Norman E. Green, Pima County Atty., Carl Waag, Deputy Pima County Atty., Tucson, for appellee.
On July 2, 1964, appellant Richard A. Peterson was cited for (1) speeding and (2) driving while under the influence of intoxicating liquor. A criminal complaint was filed against him in Justice Court, Precinct No. 4, charging him with both crimes. He pleaded guilty to the charge of speeding and not guilty to the charge of driving while intoxicated, and on August 20, 1964, was tried before appellee on the latter charge. At the conclusion of the trial the court ordered the complaint amended to charge "Reckless Driving," found the appellant guilty of same and set August 27, 1964 as the date for sentencing on the conviction of reckless driving.

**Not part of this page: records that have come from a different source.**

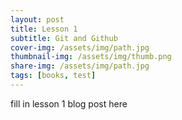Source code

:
 ```yaml
---
layout: post
title: Lesson 1 
subtitle: Git and Github
cover-img: /assets/img/path.jpg
thumbnail-img: /assets/img/thumb.png
share-img: /assets/img/path.jpg
tags: [books, test]
---
```


fill in lesson 1 blog post here 

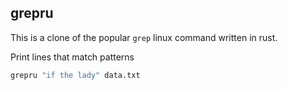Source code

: ## grepru
This is a clone of the popular ```grep``` linux command written in rust.

Print lines that match patterns 
```bash
grepru "if the lady" data.txt

```

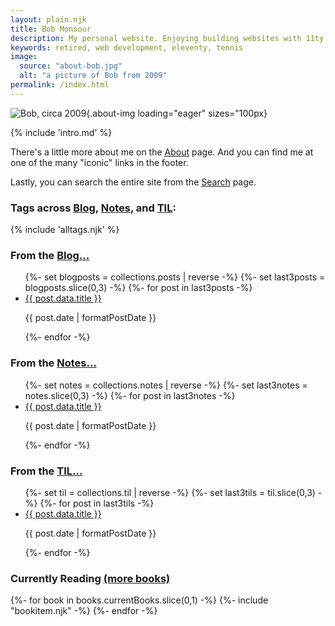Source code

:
 ```yaml
---
layout: plain.njk
title: Bob Monsour
description: My personal website. Enjoying building websites with 11ty.
keywords: retired, web development, eleventy, tennis
image:
  source: "about-bob.jpg"
  alt: "a picture of Bob from 2009"
permalink: /index.html
---
```


![Bob, circa 2009](/assets/img/about-bob.jpg){.about-img loading="eager" sizes="100px}

{% include 'intro.md' %}

There's a little more about me on the [About](/about/) page. And you can find me at one of the many "iconic" links in the footer.

Lastly, you can search the entire site from the [Search](/search/) page.

<div class="hometags">
  <h3>Tags across <a href="/blog/">Blog</a>, <a href="/notes/">Notes</a>, and <a href="/til/">TIL</a>:</h3>
	{% include 'alltags.njk' %}
</div>

<article class="homegrid">
	<div>
		<h3>From the <a href="/blog/">Blog...</a></h3>
		<ul>
			{%- set blogposts = collections.posts | reverse -%}
			{%- set last3posts = blogposts.slice(0,3) -%}
			{%- for post in last3posts -%}
				<li>
					<a href="{{ post.url }}">{{ post.data.title }}</a>
					<p class="blogdate">{{ post.date | formatPostDate }}</p>
				</li>
			{%- endfor -%}
		</ul>
	</div>
	<div>
		<h3>From the <a href="/notes/">Notes...</a></h3>
		<ul>
			{%- set notes = collections.notes | reverse -%}
			{%- set last3notes = notes.slice(0,3) -%}
			{%- for post in last3notes -%}
				<li>
					<a href="{{ post.url }}">{{ post.data.title }}</a>
					<p class="blogdate">{{ post.date | formatPostDate }}</p>
				</li>
			{%- endfor -%}
		</ul>
	</div>
	<div>
		<h3>From the <a href="/til/">TIL...</a></h3>
		<ul>
			{%- set til = collections.til | reverse -%}
			{%- set last3tils = til.slice(0,3) -%}
			{%- for post in last3tils -%}
				<li>
					<a href="{{ post.url }}">{{ post.data.title }}</a>
					<p class="blogdate">{{ post.date | formatPostDate }}</p>
				</li>
			{%- endfor -%}
		</ul>
	</div>
	<div>
		<h3>Currently Reading <a href="/books/">(more books)</a></h3>
		<div class="bklist">
			{%- for book in books.currentBooks.slice(0,1) -%}
				{%- include "bookitem.njk" -%}
			{%- endfor -%}
		</div>
	</div>
<div>

</div>
</article>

On August 24, 1964 appellant filed a notice of appeal to the superior court and a trial de novo was set for November 13, 1964. On the latter date and prior to commencement of the proceedings, appellant moved the court to dismiss the reckless driving conviction on the ground that it was a void judgment. The motion was granted whereupon the State requested leave of court to try appellant on the charge of driving while intoxicated since this was a trial de novo. The trial court subsequently ruled that the State could try the appellant in superior court on the driving while intoxicated charge. Appellant moved to dismiss the appeal, the motion was granted and appellant's bond was refunded.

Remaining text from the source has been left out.